> [What is being asked]:
Report each line from the records where the string "Departments" turns up.

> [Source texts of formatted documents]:
....

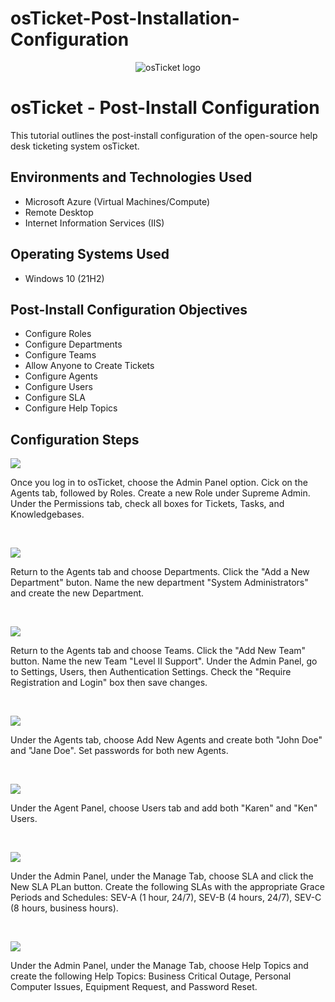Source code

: # osTicket-Post-Installation-Configuration
<p align="center">
<img src="https://i.imgur.com/Clzj7Xs.png" alt="osTicket logo"/>
</p>

<h1>osTicket - Post-Install Configuration</h1>
This tutorial outlines the post-install configuration of the open-source help desk ticketing system osTicket.<br />

<h2>Environments and Technologies Used</h2>

- Microsoft Azure (Virtual Machines/Compute)
- Remote Desktop
- Internet Information Services (IIS)

<h2>Operating Systems Used </h2>

- Windows 10</b> (21H2)

<h2>Post-Install Configuration Objectives</h2>

- Configure Roles
- Configure Departments
- Configure Teams
- Allow Anyone to Create Tickets
- Configure Agents
- Configure Users
- Configure SLA
- Configure Help Topics

<h2>Configuration Steps</h2>

<p>
<img src=https://private-user-images.githubusercontent.com/170815251/333830051-12f08740-50c9-4ebc-ac35-f01784d9d67e.PNG?jwt=eyJhbGciOiJIUzI1NiIsInR5cCI6IkpXVCJ9.eyJpc3MiOiJnaXRodWIuY29tIiwiYXVkIjoicmF3LmdpdGh1YnVzZXJjb250ZW50LmNvbSIsImtleSI6ImtleTUiLCJleHAiOjE3MTY2Njk0MjgsIm5iZiI6MTcxNjY2OTEyOCwicGF0aCI6Ii8xNzA4MTUyNTEvMzMzODMwMDUxLTEyZjA4NzQwLTUwYzktNGViYy1hYzM1LWYwMTc4NGQ5ZDY3ZS5QTkc_WC1BbXotQWxnb3JpdGhtPUFXUzQtSE1BQy1TSEEyNTYmWC1BbXotQ3JlZGVudGlhbD1BS0lBVkNPRFlMU0E1M1BRSzRaQSUyRjIwMjQwNTI1JTJGdXMtZWFzdC0xJTJGczMlMkZhd3M0X3JlcXVlc3QmWC1BbXotRGF0ZT0yMDI0MDUyNVQyMDMyMDhaJlgtQW16LUV4cGlyZXM9MzAwJlgtQW16LVNpZ25hdHVyZT1lNWYzNDY1M2RiNzI0MmQwNzY4NjhiODA3ZDhmZDhjNjE3OTIwMGJjZDJlMDE0MDA4YzczODRmY2JkN2ExNTE3JlgtQW16LVNpZ25lZEhlYWRlcnM9aG9zdCZhY3Rvcl9pZD0wJmtleV9pZD0wJnJlcG9faWQ9MCJ9.__Ubv6u-wvoYpVL3cipZBqDJ_vIA5rfFtvLFHRPK4S8/>
</p>
<p>
Once you log in to osTicket, choose the Admin Panel option. Cick on the Agents tab, followed by Roles. Create a new Role under Supreme Admin. Under the Permissions tab, check all boxes for Tickets, Tasks, and Knowledgebases.
</p>
<br />

<p>
<img src=https://private-user-images.githubusercontent.com/170815251/333830049-84b2283c-9cf0-4b8f-8c1c-728c154b3f90.PNG?jwt=eyJhbGciOiJIUzI1NiIsInR5cCI6IkpXVCJ9.eyJpc3MiOiJnaXRodWIuY29tIiwiYXVkIjoicmF3LmdpdGh1YnVzZXJjb250ZW50LmNvbSIsImtleSI6ImtleTUiLCJleHAiOjE3MTY2Njk2MzQsIm5iZiI6MTcxNjY2OTMzNCwicGF0aCI6Ii8xNzA4MTUyNTEvMzMzODMwMDQ5LTg0YjIyODNjLTljZjAtNGI4Zi04YzFjLTcyOGMxNTRiM2Y5MC5QTkc_WC1BbXotQWxnb3JpdGhtPUFXUzQtSE1BQy1TSEEyNTYmWC1BbXotQ3JlZGVudGlhbD1BS0lBVkNPRFlMU0E1M1BRSzRaQSUyRjIwMjQwNTI1JTJGdXMtZWFzdC0xJTJGczMlMkZhd3M0X3JlcXVlc3QmWC1BbXotRGF0ZT0yMDI0MDUyNVQyMDM1MzRaJlgtQW16LUV4cGlyZXM9MzAwJlgtQW16LVNpZ25hdHVyZT0yYzBmNDQ0YWMyN2E1YjY2M2QxYzgxNmJiNzRlMjg2NTVlMjZhYWUyOTM2OWI5M2NjZmJiZmJmOTNkYmZhMjZkJlgtQW16LVNpZ25lZEhlYWRlcnM9aG9zdCZhY3Rvcl9pZD0wJmtleV9pZD0wJnJlcG9faWQ9MCJ9.oHsh1OsKlxQWhYnPDioMdtiSFB9Y0K18jq12v2IM-PE/>
</p>
<p>
Return to the Agents tab and choose Departments. Click the "Add a New Department" buton. Name the new department "System Administrators" and create the new Department.
</p>
<br />

<p>
<img src=https://private-user-images.githubusercontent.com/170815251/333830053-69331609-4997-4e48-8086-9d5d12f41105.PNG?jwt=eyJhbGciOiJIUzI1NiIsInR5cCI6IkpXVCJ9.eyJpc3MiOiJnaXRodWIuY29tIiwiYXVkIjoicmF3LmdpdGh1YnVzZXJjb250ZW50LmNvbSIsImtleSI6ImtleTUiLCJleHAiOjE3MTY2Njk2MzQsIm5iZiI6MTcxNjY2OTMzNCwicGF0aCI6Ii8xNzA4MTUyNTEvMzMzODMwMDUzLTY5MzMxNjA5LTQ5OTctNGU0OC04MDg2LTlkNWQxMmY0MTEwNS5QTkc_WC1BbXotQWxnb3JpdGhtPUFXUzQtSE1BQy1TSEEyNTYmWC1BbXotQ3JlZGVudGlhbD1BS0lBVkNPRFlMU0E1M1BRSzRaQSUyRjIwMjQwNTI1JTJGdXMtZWFzdC0xJTJGczMlMkZhd3M0X3JlcXVlc3QmWC1BbXotRGF0ZT0yMDI0MDUyNVQyMDM1MzRaJlgtQW16LUV4cGlyZXM9MzAwJlgtQW16LVNpZ25hdHVyZT1kMTIyNTgzY2NjYTM5M2M2ZTliMDMwN2EyYjU4Zjk4NjU3MTdmZTZlNmUzNjQ3MDNiZTZlNjU0ZDczMzk0NWNhJlgtQW16LVNpZ25lZEhlYWRlcnM9aG9zdCZhY3Rvcl9pZD0wJmtleV9pZD0wJnJlcG9faWQ9MCJ9.-ZzHL7S4wb7tt8ghICa84RV2lvwk1rXehgsZhWeojZQ/>
</p>
<p>
Return to the Agents tab and choose Teams. Click the "Add New Team" button. Name the new Team "Level II Support". Under the Admin Panel, go to Settings, Users, then Authentication Settings. Check the "Require Registration and Login" box then save changes.
</p>
<br />

<p>
<img src=https://private-user-images.githubusercontent.com/170815251/333830048-c38940f6-07a2-4c05-bbe2-07dea94fcad1.PNG?jwt=eyJhbGciOiJIUzI1NiIsInR5cCI6IkpXVCJ9.eyJpc3MiOiJnaXRodWIuY29tIiwiYXVkIjoicmF3LmdpdGh1YnVzZXJjb250ZW50LmNvbSIsImtleSI6ImtleTUiLCJleHAiOjE3MTY2Njk2MzQsIm5iZiI6MTcxNjY2OTMzNCwicGF0aCI6Ii8xNzA4MTUyNTEvMzMzODMwMDQ4LWMzODk0MGY2LTA3YTItNGMwNS1iYmUyLTA3ZGVhOTRmY2FkMS5QTkc_WC1BbXotQWxnb3JpdGhtPUFXUzQtSE1BQy1TSEEyNTYmWC1BbXotQ3JlZGVudGlhbD1BS0lBVkNPRFlMU0E1M1BRSzRaQSUyRjIwMjQwNTI1JTJGdXMtZWFzdC0xJTJGczMlMkZhd3M0X3JlcXVlc3QmWC1BbXotRGF0ZT0yMDI0MDUyNVQyMDM1MzRaJlgtQW16LUV4cGlyZXM9MzAwJlgtQW16LVNpZ25hdHVyZT1jMzk5ODY4MDg2ZWUxNzc1NTg3YjJhM2NkZmRkOTZmZjMyYTIwMTMzMjY5ZjAxMjk0OGM2ZmNiY2Y2NThmZjFkJlgtQW16LVNpZ25lZEhlYWRlcnM9aG9zdCZhY3Rvcl9pZD0wJmtleV9pZD0wJnJlcG9faWQ9MCJ9.Rby85C4hS2ks5bYwOopUae9S1F6Fv-kaG0VgEsShlYo/>
</p>
<p>
Under the Agents tab, choose Add New Agents and create both "John Doe" and "Jane Doe". Set passwords for both new Agents.
</p>
<br />

<p>
<img src=https://private-user-images.githubusercontent.com/170815251/333830047-40ddb538-3de3-4ebb-a3c6-30845a0e2b79.PNG?jwt=eyJhbGciOiJIUzI1NiIsInR5cCI6IkpXVCJ9.eyJpc3MiOiJnaXRodWIuY29tIiwiYXVkIjoicmF3LmdpdGh1YnVzZXJjb250ZW50LmNvbSIsImtleSI6ImtleTUiLCJleHAiOjE3MTY2NzAwNDUsIm5iZiI6MTcxNjY2OTc0NSwicGF0aCI6Ii8xNzA4MTUyNTEvMzMzODMwMDQ3LTQwZGRiNTM4LTNkZTMtNGViYi1hM2M2LTMwODQ1YTBlMmI3OS5QTkc_WC1BbXotQWxnb3JpdGhtPUFXUzQtSE1BQy1TSEEyNTYmWC1BbXotQ3JlZGVudGlhbD1BS0lBVkNPRFlMU0E1M1BRSzRaQSUyRjIwMjQwNTI1JTJGdXMtZWFzdC0xJTJGczMlMkZhd3M0X3JlcXVlc3QmWC1BbXotRGF0ZT0yMDI0MDUyNVQyMDQyMjVaJlgtQW16LUV4cGlyZXM9MzAwJlgtQW16LVNpZ25hdHVyZT0wZWY5MDQxOWI0ZTg1YTZkYTUzNDBhMDIzY2IxNzJhOTY5MTliM2U3Mzk0MTA1NDNhMmJlZDY5NWQ5ZGMyMzQ4JlgtQW16LVNpZ25lZEhlYWRlcnM9aG9zdCZhY3Rvcl9pZD0wJmtleV9pZD0wJnJlcG9faWQ9MCJ9.4uxMzMZ2YLEppBCYqAaSczGEnTYczblGwAvi8Lcp01c/>
</p>
<p>
Under the Agent Panel, choose Users tab and add both "Karen" and "Ken" Users. 
</p>
<br />

<p>
<img src=https://private-user-images.githubusercontent.com/170815251/333830055-9f2b3187-75dd-4097-b618-93f0795fd1be.PNG?jwt=eyJhbGciOiJIUzI1NiIsInR5cCI6IkpXVCJ9.eyJpc3MiOiJnaXRodWIuY29tIiwiYXVkIjoicmF3LmdpdGh1YnVzZXJjb250ZW50LmNvbSIsImtleSI6ImtleTUiLCJleHAiOjE3MTY2NzAwNDUsIm5iZiI6MTcxNjY2OTc0NSwicGF0aCI6Ii8xNzA4MTUyNTEvMzMzODMwMDU1LTlmMmIzMTg3LTc1ZGQtNDA5Ny1iNjE4LTkzZjA3OTVmZDFiZS5QTkc_WC1BbXotQWxnb3JpdGhtPUFXUzQtSE1BQy1TSEEyNTYmWC1BbXotQ3JlZGVudGlhbD1BS0lBVkNPRFlMU0E1M1BRSzRaQSUyRjIwMjQwNTI1JTJGdXMtZWFzdC0xJTJGczMlMkZhd3M0X3JlcXVlc3QmWC1BbXotRGF0ZT0yMDI0MDUyNVQyMDQyMjVaJlgtQW16LUV4cGlyZXM9MzAwJlgtQW16LVNpZ25hdHVyZT1jYzg3MjhiYzdmMzFiOGE2YWIzMjQ5N2M3MGZhODFmODg4MWZiZTYxNWQwMDI2M2YyMzc1ZTMzZGVkYjg2Zjg1JlgtQW16LVNpZ25lZEhlYWRlcnM9aG9zdCZhY3Rvcl9pZD0wJmtleV9pZD0wJnJlcG9faWQ9MCJ9.n2XNRhqVdlQ2R2QEFRMv5p5cw3yBy8uvO82lZu61R7Y/>
</p>
<p>
Under the Admin Panel, under the Manage Tab, choose SLA and click the New SLA PLan button. Create the following SLAs with the appropriate Grace Periods and Schedules: SEV-A (1 hour, 24/7), SEV-B (4 hours, 24/7), SEV-C (8 hours, business hours).
</p>
<br />

<p>
<img src=https://private-user-images.githubusercontent.com/170815251/333830050-49e90eef-814f-4a4d-a697-3598cf12cffb.PNG?jwt=eyJhbGciOiJIUzI1NiIsInR5cCI6IkpXVCJ9.eyJpc3MiOiJnaXRodWIuY29tIiwiYXVkIjoicmF3LmdpdGh1YnVzZXJjb250ZW50LmNvbSIsImtleSI6ImtleTUiLCJleHAiOjE3MTY2NzAwNDUsIm5iZiI6MTcxNjY2OTc0NSwicGF0aCI6Ii8xNzA4MTUyNTEvMzMzODMwMDUwLTQ5ZTkwZWVmLTgxNGYtNGE0ZC1hNjk3LTM1OThjZjEyY2ZmYi5QTkc_WC1BbXotQWxnb3JpdGhtPUFXUzQtSE1BQy1TSEEyNTYmWC1BbXotQ3JlZGVudGlhbD1BS0lBVkNPRFlMU0E1M1BRSzRaQSUyRjIwMjQwNTI1JTJGdXMtZWFzdC0xJTJGczMlMkZhd3M0X3JlcXVlc3QmWC1BbXotRGF0ZT0yMDI0MDUyNVQyMDQyMjVaJlgtQW16LUV4cGlyZXM9MzAwJlgtQW16LVNpZ25hdHVyZT0wMWNmNWQ5Mjk1NjI1MjZmYmRlYjBkODczMzA3ODU1ZDljYzU2NDgxM2M0M2QwMmM0YTM1OWQxM2NiMDRkYzAxJlgtQW16LVNpZ25lZEhlYWRlcnM9aG9zdCZhY3Rvcl9pZD0wJmtleV9pZD0wJnJlcG9faWQ9MCJ9.AB8EnG8hoSJSpr35hRKmrUuM8wWzAiAfeFCqn0SoyTA/>
</p>
<p>
Under the Admin Panel, under the Manage Tab, choose Help Topics and create the following Help Topics: Business Critical Outage, Personal Computer Issues, Equipment Request, and Password Reset.
</p>
<br />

....

> [Solution to the problem]:
- Configure Departments
Return to the Agents tab and choose Departments. Click the "Add a New Department" buton. Name the new department "System Administrators" and create the new Department.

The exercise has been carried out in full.